The docker image is not a monolithic image of your product, but a layer cake of images, the layers of which are cached. This allows you to significantly save time for creating an image. Caching can be disabled with the build –no-cache = true command switch if Docker does not recognize that the data is mutable. Docker can see the changes in the ADD statement adding a file from the host system to the container by the hash of the file. So, if you create two containers, one with NGINX and the other with MySQL, both of which are based on Ubuntu 14.04, there will be three image layers: MySQL, NGINX, and Ubuntu. The images can be viewed with the Docker history command . It also works for your projects – when copying 2 versions of the code to your image using the ADD command with your product, you will have 3 layers and two images: the base one, with the code of the first version and the code of the second version, regardless of the number of containers. The number of layers is limited to 127. It is important to note that when cloning a project, you need to specify the version, not just git clone , but git clone –branch v1 and git clone –branch v2 , otherwise Docker will cache the layer created by the Git Clone command and when creating the second we get the same image.
Docker does not consume resources, but only limits them if it is specified in the settings when creating the container (for memory, the key is m, for the processor – c). Since Docker supports different containerization filesystems, there is no unified interface to customize. But, in any case, the resource is consumed as much as required, and not as much as allocated, as in virtual machines.
Such concern about the occupied disk space and the weightlessness of the containers themselves entails irresponsibility in downloading images and creating containers.
Garbage collection by container
Due to the fact that the container provides much more opportunities than a virtual machine, the situation is complicated by leaving garbage after Docker is running. The problem is solved simply by running the moore collector, which appeared in version 1.13 or more difficult for earlier versions by writing a script you need.
Just as simple to create a docker container run name_image , it is also simple to delete docker rm -f id_container . Often, in order to just experiment, it is convenient to run the container interactively docker run -ti name_image bash and we will immediately find ourselves in the container. When we exit it with Cntl + D , it will be stopped. To automatically remove the output field, use the –rm parameter . But because containers are so weightless, they are so easy to create, they are often thrown and not removed, which leads to their explosive growth. You can look at the running ones with the docker ps command , and at the stopped ones – docker ps -a . To prevent this, use the docker containers prune garbage collector , which was introduced in version 1.13 and which will remove all stopped containers. For earlier versions, use the docker rm $ script (docker ps -q -f status = exited) . If its launch is not desirable for you, most likely you are using Docker incorrectly, since it is almost as quick and easy to pull a container from an image as to restore it to work. If you need to save state in the container, then this is done by mounting folders or volumes.

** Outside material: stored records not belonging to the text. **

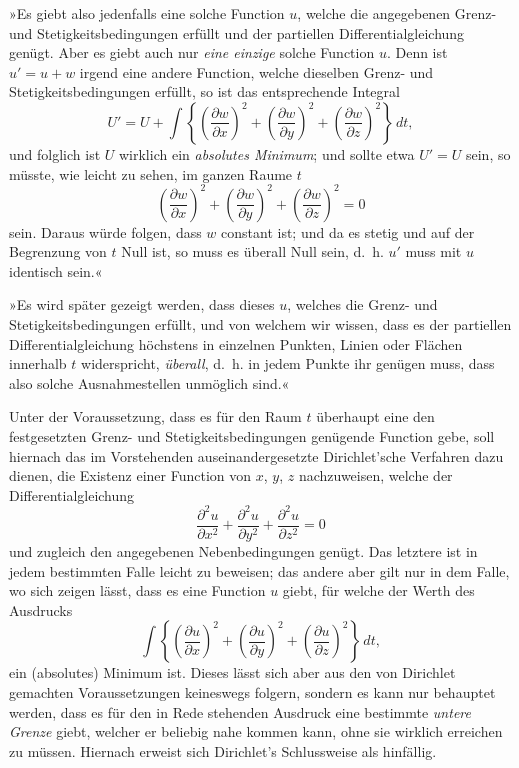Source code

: \documentclass{article}
\begin{document}
»Es giebt also jedenfalls eine solche Function $u$, welche die angegebenen Grenz- und Stetigkeitsbedingungen erfüllt und der partiellen Differentialgleichung genügt. Aber es giebt auch nur \emph{eine einzige} solche Function $u$. Denn ist $u' = u+w$ irgend eine andere Function, welche dieselben Grenz- und Stetigkeitsbedingungen erfüllt, so ist das entsprechende Integral
\[
U' = U + \int\left\{\left(\frac{\partial w}{\partial x}\right)^{2} + \left(\frac{\partial w}{\partial y}\right)^{2} + \left(\frac{\partial w}{\partial z}\right)^{2}\right\}\,dt,
\]
und folglich ist $U$ wirklich ein \emph{absolutes Minimum}; und sollte etwa $U' = U$ sein, so müsste, wie leicht zu sehen, im ganzen Raume $t$
\[
\left(\frac{\partial w}{\partial x}\right)^{2} + \left(\frac{\partial w}{\partial y}\right)^{2} + \left(\frac{\partial w}{\partial z}\right)^{2} = 0
\]
sein. Daraus würde folgen, dass $w$ constant ist; und da es stetig und auf
der Begrenzung von $t$ Null ist, so muss es überall Null sein, d.\ h. $u'$ muss mit $u$ identisch sein.«

»Es wird später gezeigt werden, dass dieses $u$, welches die Grenz- und Stetigkeitsbedingungen erfüllt, und von welchem wir wissen, dass es der partiellen Differentialgleichung höchstens in einzelnen Punkten, Linien oder Flächen innerhalb $t$ widerspricht, \emph{überall}, d.\ h. in jedem Punkte ihr genügen muss, dass also solche Ausnahmestellen unmöglich sind.«

Unter der Voraussetzung, dass es für den Raum $t$ überhaupt eine den festgesetzten Grenz- und Stetigkeitsbedingungen genügende Function gebe, soll hiernach das im Vorstehenden auseinandergesetzte Dirichlet’sche Verfahren dazu dienen, die Existenz einer Function von $x$, $y$, $z$ nachzuweisen, welche der Differentialgleichung
\[
\frac{\partial^{2} u}{\partial x^{2}} + \frac{\partial^{2} u}{\partial y^{2}} + \frac{\partial^{2} u}{\partial z^{2}} = 0
\]
und zugleich den angegebenen Nebenbedingungen genügt. Das letztere ist in jedem bestimmten Falle leicht zu beweisen; das andere aber gilt nur in dem Falle, wo sich zeigen lässt, dass es eine Function $u$ giebt, für welche der Werth des Ausdrucks
\[
\int \left\{ \left(\frac{\partial u}{\partial x}\right)^{2} + \left(\frac{\partial u}{\partial y}\right)^{2} + \left(\frac{\partial u}{\partial z}\right)^{2} \right\} \,dt,
\]
ein (absolutes) Minimum ist. Dieses lässt sich aber aus den von Dirichlet gemachten Voraussetzungen keineswegs folgern, sondern es kann nur behauptet werden, dass es für den in Rede stehenden Ausdruck eine bestimmte \emph{untere Grenze} giebt, welcher er beliebig nahe kommen kann, ohne sie wirklich erreichen zu müssen. Hiernach erweist sich Dirichlet’s Schlussweise als hinfällig.
\end{document}
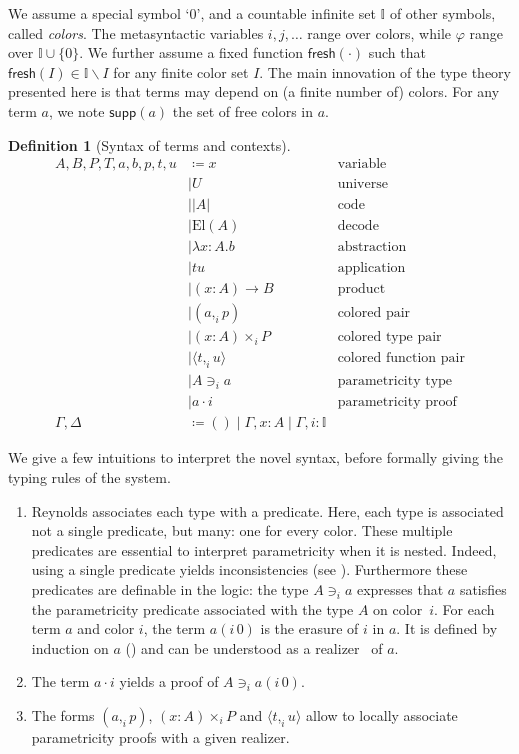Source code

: \documentclass[english]{PaperTools/latex/entcs}
\theoremstyle{plain}
\theoremstyle{definition}
\newtheorem{definition}[theorem]{Definition}
\theoremstyle{remark}
\newcommand\CP[3]{(#2,_{#1} #3)}
\newcommand\CTimes[2]{(#2) ×_{#1}}
\newcommand\param[1]{\!\cdot\!#1}
\newcommand\op[1]{∋_{#1}}
\newcommand\fp[3]{⟨#2 ,_{#1} #3⟩}
\newcommand\mor[2]{({#1}\,{#2})}
\newcommand\proj[2]{{#2}\mor{#1}0}
\def\fresh#1{\mathsf{fresh}(#1)}
\def\support#1{\mathsf{supp}(#1)}
\def\El#1{\mathrm{El}(#1)}
\begin{document}
We assume a special symbol ‘0’, and a countable infinite set $𝕀$ of
other symbols, called \emph{colors}.
The metasyntactic variables $i,j,\ldots$ range over colors,
while $φ$ range over $𝕀 ∪ \{0\}$.
We further assume a fixed function $\fresh{·}$ such that
$\fresh{I} ∈ 𝕀 \backslash I$ for any finite color set $I$.
%
The main innovation of the type theory
presented here is that terms may depend on (a finite number of)
colors.  For any term $a$, we note $\support{a}$ the set of free colors
in $a$.
\begin{definition}[Syntax of terms and contexts]
  \begin{align*}
    A,B,P,T,a,b,p,t,u &
              \coloneqq x & \text {variable} \\
            & \mid U & \text{universe} \\ 
            & \mid |A| & \text{code} \\ 
            & \mid \El{A} & \text{decode} \\
            & \mid λx:A. b & \text{abstraction} \\
            & \mid t u & \text{application} \\ 
            & \mid (x:A) → B & \text{product} \\
            & \mid \CP i a p & \text{colored pair} \\
            & \mid \CTimes i {x:A} P & \text{colored type pair} \\
            & \mid \fp i t u & \text{colored function pair}\\
            & \mid A \op i a & \text{parametricity type} \\
            & \mid a \param i & \text{parametricity proof} \\
    \Gamma,\Delta & \coloneqq () \mid \Gamma,x:A \mid \Gamma,i:𝕀
  \end{align*}
\end{definition}

We give a few intuitions to interpret the novel syntax, before formally giving the typing rules of the system.
\begin{enumerate}
\item Reynolds associates each type with a
  predicate. Here, each type is associated not a single predicate, but
  many: one for every color.
  These multiple predicates are essential to interpret parametricity when
  it is nested.  Indeed, using a single predicate yields
  inconsistencies (see ).
  Furthermore these predicates are definable
  in the logic: the type $A \op i a$ expresses that $a$ satisfies
  the parametricity predicate associated with the type $A$ on color~$i$.
  For each term $a$ and color $i$, the term $\proj i a$ is the erasure
  of $i$ in $a$.  It is defined by induction on $a$
  () and can be understood as a
  realizer~\cite{bernardy_realizability_2011} of $a$.
\item The term $a \param i$ yields a proof of $A \op i \proj i a$.
\item The forms $\CP i a p$, $\CTimes i {x:A} P$ and $\fp i t u$ allow to
  locally associate parametricity proofs with a given realizer.
\end{enumerate}
\end{document}
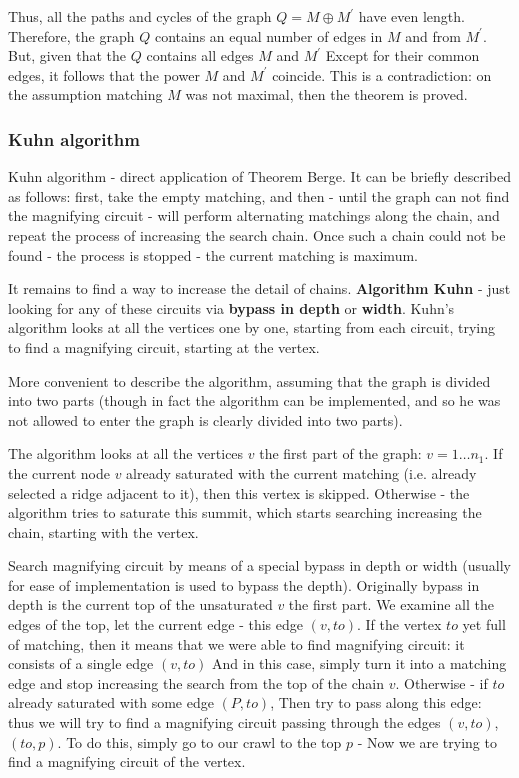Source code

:Thus, all the paths and cycles of the graph $Q = M \oplus M ^ \prime$ have even length. Therefore, the graph $Q$ contains an equal number of edges in $M$ and from $M ^ \prime$. But, given that the $Q$ contains all edges $M$ and $M ^ \prime$ Except for their common edges, it follows that the power $M$ and $M ^ \prime$ coincide. This is a contradiction: on the assumption matching $M$ was not maximal, then the theorem is proved.

\subsubsection{ Kuhn algorithm }

Kuhn algorithm - direct application of Theorem Berge. It can be briefly described as follows: first, take the empty matching, and then - until the graph can not find the magnifying circuit - will perform alternating matchings along the chain, and repeat the process of increasing the search chain. Once such a chain could not be found - the process is stopped - the current matching is maximum.

It remains to find a way to increase the detail of chains. \textbf{Algorithm Kuhn} - just looking for any of these circuits via \textbf{bypass in depth} or \textbf{width}. Kuhn's algorithm looks at all the vertices one by one, starting from each circuit, trying to find a magnifying circuit, starting at the vertex.

More convenient to describe the algorithm, assuming that the graph is divided into two parts (though in fact the algorithm can be implemented, and so he was not allowed to enter the graph is clearly divided into two parts).

The algorithm looks at all the vertices $v$ the first part of the graph: $v = 1 \ldots n_1$. If the current node $v$ already saturated with the current matching (i.e. already selected a ridge adjacent to it), then this vertex is skipped. Otherwise - the algorithm tries to saturate this summit, which starts searching increasing the chain, starting with the vertex.

Search magnifying circuit by means of a special bypass in depth or width (usually for ease of implementation is used to bypass the depth). Originally bypass in depth is the current top of the unsaturated $v$ the first part. We examine all the edges of the top, let the current edge - this edge $(v, to)$. If the vertex $to$ yet full of matching, then it means that we were able to find magnifying circuit: it consists of a single edge $(v, to)$ And in this case, simply turn it into a matching edge and stop increasing the search from the top of the chain $v$. Otherwise - if $to$ already saturated with some edge $(P, to)$, Then try to pass along this edge: thus we will try to find a magnifying circuit passing through the edges $(v, to)$, $(to, p)$. To do this, simply go to our crawl to the top $p$ - Now we are trying to find a magnifying circuit of the vertex.

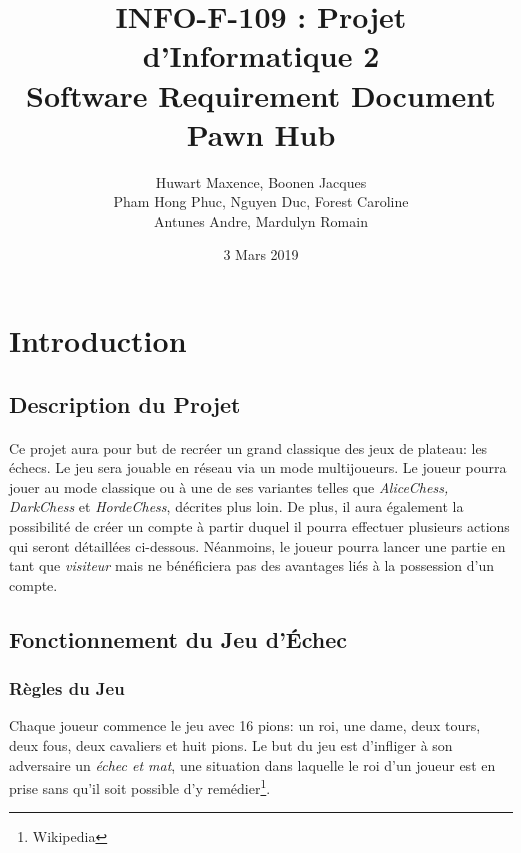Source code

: \documentclass[10pt, a4paper]{article}
\title{\LARGE{INFO-F-109 : Projet d'Informatique 2 }\\
       \textbf{Software Requirement Document\\
	   Pawn Hub}}
\author{Huwart Maxence, Boonen Jacques\\
		Pham Hong Phuc, Nguyen Duc, Forest Caroline\\
		Antunes Andre, Mardulyn Romain}
\date{3 Mars 2019}
\begin{document}
	\maketitle
	\newpage
	\renewcommand{\contentsname}{Table des Matières}
	\tableofcontents %
	\newpage
	\section{Introduction}
		\subsection{Description du Projet}
			\paragraph{}Ce projet aura pour but de recréer un grand classique des jeux de plateau: les échecs. Le jeu sera jouable en réseau via un mode multijoueurs. Le joueur pourra jouer au mode classique ou à une de ses variantes telles que  {\itshape AliceChess, DarkChess} et {\itshape HordeChess}, décrites plus loin. De plus, il aura également la possibilité de créer un compte à partir duquel il pourra effectuer plusieurs actions qui seront détaillées ci-dessous. Néanmoins, le joueur pourra lancer une partie en tant que {\itshape visiteur} mais ne bénéficiera pas des avantages liés à la possession d'un compte.\\
			\subsection{Fonctionnement du Jeu d'Échec}
			\subsubsection{Règles du Jeu}
			Chaque joueur commence le jeu avec 16 pions: un roi, une dame, deux tours, deux fous, deux cavaliers et huit pions. Le but du jeu est d'infliger à son adversaire un \textit{échec et mat}, une situation dans laquelle le roi d'un joueur est en prise sans qu'il soit possible d'y remédier\footnote{Wikipedia}.
\end{document}
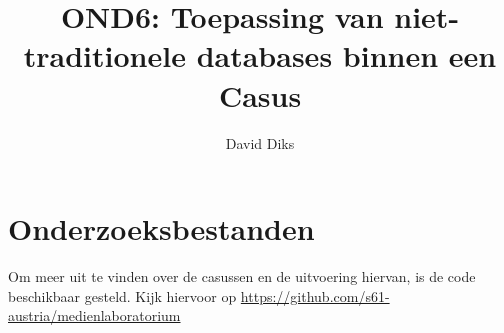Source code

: \documentclass[12pt,a4paper]{scrreprt}
\title{OND6: Toepassing van niet-traditionele databases binnen een Casus\\}
\author{David Diks}
\begin{document}
	
	\maketitle
	\tableofcontents
	
	
	
	
	
	
	
	\appendix
	
\chapter{Onderzoeksbestanden}
Om meer  uit te vinden over de casussen en de uitvoering hiervan, is de code beschikbaar gesteld. Kijk hiervoor op \href{https://github.com/s61-austria/medienlaboratorium}{https://github.com/s61-austria/medienlaboratorium}
\end{document}
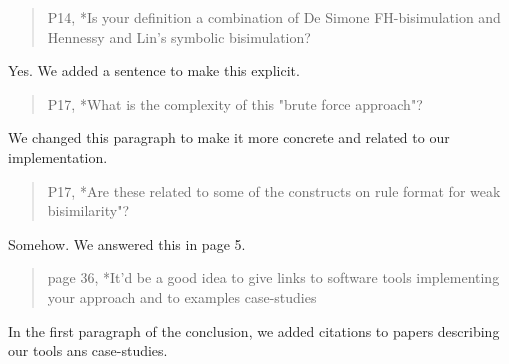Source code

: \documentclass[10pt]{article}
\newenvironment{review}{\bgroup\itshape\begin{quote}}{\end{quote}\egroup}
\begin{document}
\begin{review}
P14, *Is your definition a combination of De Simone FH-bisimulation and Hennessy and Lin's symbolic bisimulation?
\end{review}
Yes. We added a sentence to make this explicit.


\begin{review}
{P17, *What is the complexity of this "brute force approach"?}
\end{review}
We changed this paragraph to make it more concrete and related to our implementation.

\begin{review}
{P17, *Are these related to some of the constructs on rule format for weak bisimilarity"?}
\end{review}
Somehow. We answered this in page 5.

\begin{review}
{page 36, *It'd be a good idea to give links to software tools implementing your approach and to examples case-studies}
\end{review}
In the first paragraph of the conclusion, we added citations to papers describing our tools ans case-studies.
\end{document}
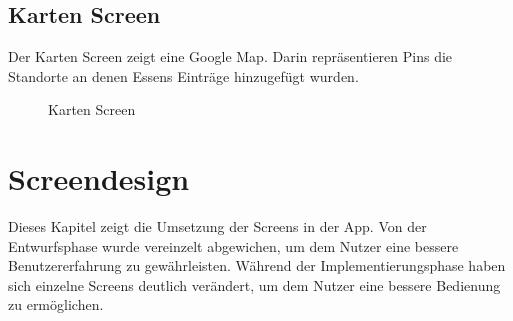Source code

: \documentclass[
    DIV12,
    cleardouble=plain,
    headings=normal,
    pdftex,
    headexclude,footexclude,
    final
]{scrreprt}
\begin{document}
\section{Karten Screen}
Der Karten Screen zeigt eine Google Map. Darin repräsentieren Pins die Standorte an denen Essens Einträge hinzugefügt wurden.
\begin{figure}[H]
	\centering
	\caption{Karten Screen}
	\label{map}
\end{figure}




\newpage



\chapter{Screendesign}
Dieses Kapitel zeigt die Umsetzung der Screens in der App. Von der Entwurfsphase wurde vereinzelt abgewichen, um dem Nutzer eine bessere Benutzererfahrung zu gewährleisten. Während der Implementierungsphase haben sich einzelne Screens deutlich verändert, um dem Nutzer eine bessere Bedienung zu ermöglichen.
\end{document}
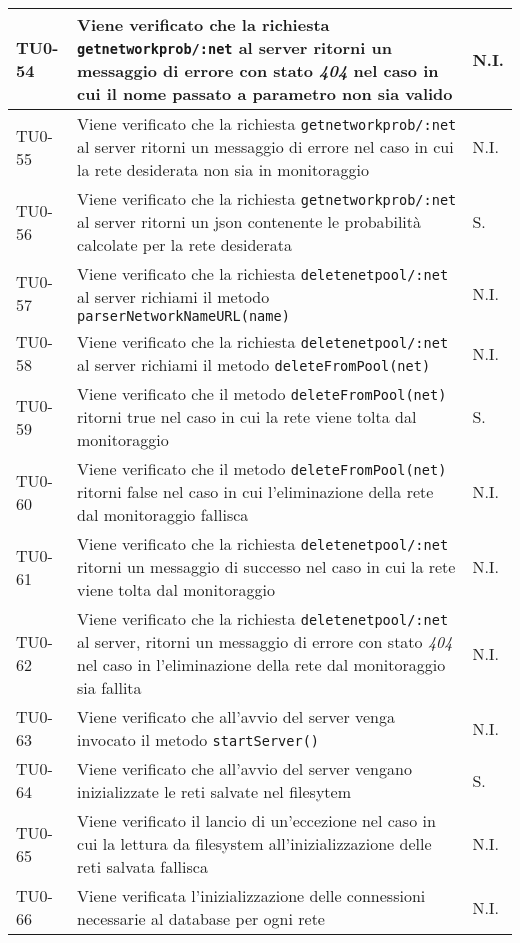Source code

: \begin{longtable}{|C{.15\textwidth}|m{.66\textwidth}|C{.10\textwidth}|}
\hline 
TU0-54 & Viene verificato che la richiesta \texttt{getnetworkprob/:net} al server ritorni un messaggio di errore con stato \textit{404} nel caso in cui il nome passato a parametro non sia valido & N.I. \\ 
\hline
{} TU0-55 & Viene verificato che la richiesta \texttt{getnetworkprob/:net} al server ritorni un messaggio di errore nel caso in cui la rete desiderata non sia in monitoraggio & N.I. \\ 
\hline 
TU0-56 & Viene verificato che la richiesta \texttt{getnetworkprob/:net} al server ritorni un json contenente le probabilità calcolate per la rete desiderata & S. \\ 
\hline 
{} TU0-57 & Viene verificato che la richiesta \texttt{deletenetpool/:net} al server richiami il metodo \texttt{parserNetworkNameURL(name)} & N.I. \\ 
\hline
TU0-58 & Viene verificato che la richiesta \texttt{deletenetpool/:net} al server richiami il metodo \texttt{deleteFromPool(net)} & N.I. \\ 
\hline 
{} TU0-59 & Viene verificato che il metodo \texttt{deleteFromPool(net)} ritorni true nel caso in cui la rete viene tolta dal monitoraggio & S. \\ 
\hline
TU0-60 & Viene verificato che il metodo \texttt{deleteFromPool(net)} ritorni false nel caso in cui l'eliminazione della rete dal monitoraggio fallisca & N.I. \\ 
\hline 
{} TU0-61 & Viene verificato che la richiesta \texttt{deletenetpool/:net} ritorni un messaggio di successo nel caso in cui la rete viene tolta dal monitoraggio & N.I. \\ 
\hline 
TU0-62 & Viene verificato che la richiesta \texttt{deletenetpool/:net} al server, ritorni un messaggio di errore con stato \textit{404} nel caso in l'eliminazione della rete dal monitoraggio sia fallita & N.I. \\ 
\hline 
{} TU0-63 & Viene verificato che all'avvio del server venga invocato il metodo \texttt{startServer()} & N.I. \\ 
\hline
TU0-64 & Viene verificato che all'avvio del server vengano inizializzate le reti salvate nel filesytem & S. \\ 
\hline
{}TU0-65 & Viene verificato il lancio di un'eccezione nel caso in cui la lettura da filesystem all'inizializzazione delle reti salvata fallisca & N.I. \\ 
\hline
TU0-66 & Viene verificata l'inizializzazione delle connessioni necessarie al database per ogni rete & N.I. \\ 

\end{longtable}

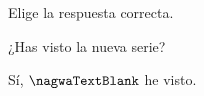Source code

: 
\begin{question}

\begin{instance}
  
\begin{mcq}[standalone=false]
    
\begin{stem}
      Elige la respuesta correcta.\par      
\begin{enumerationnolabel}
        \item{¿Has visto la nueva serie?}        
        \item{Sí, $\nagwaTextBlank$ he visto.}                
\end{enumerationnolabel}
          
\end{stem}
    
\begin{distractors}
\end{distractors}
              
\end{mcq}

\end{instance}

\end{question}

A slightly more complicated situation is with images. When creating a container, if there is no image, it will be downloaded. Since one image can be for several containers, then when the container itself is deleted, it is not deleted. You will have to delete it manually docker rmi name_image , and if it is used, a warning will simply be issued. The cost of saving disk space comes at the cost of the fact that Docker cannot simply determine whether an image is needed yet or not. Since version 1.13, it can, using the docker imgae prune -a command , analyze which images are not used by containers and delete them. You need to be more careful here if Docker cannot get the image again, but the assumption of such a situation is not very correct. One such situation is the creation of a clustered image, while the Dockerfile config describing the process of its creation was lost, otherwise you can get the image from the Dockerfile using the docker build name_image command . It is correct to immediately take action and restore the Dockerfile from the image by looking at the commands that create images using Docker history name_image . The second situation is to create an image from a running container using the Docker commit command , and not from the Dockerfile, which is so actively popularized, but also actively deprecated.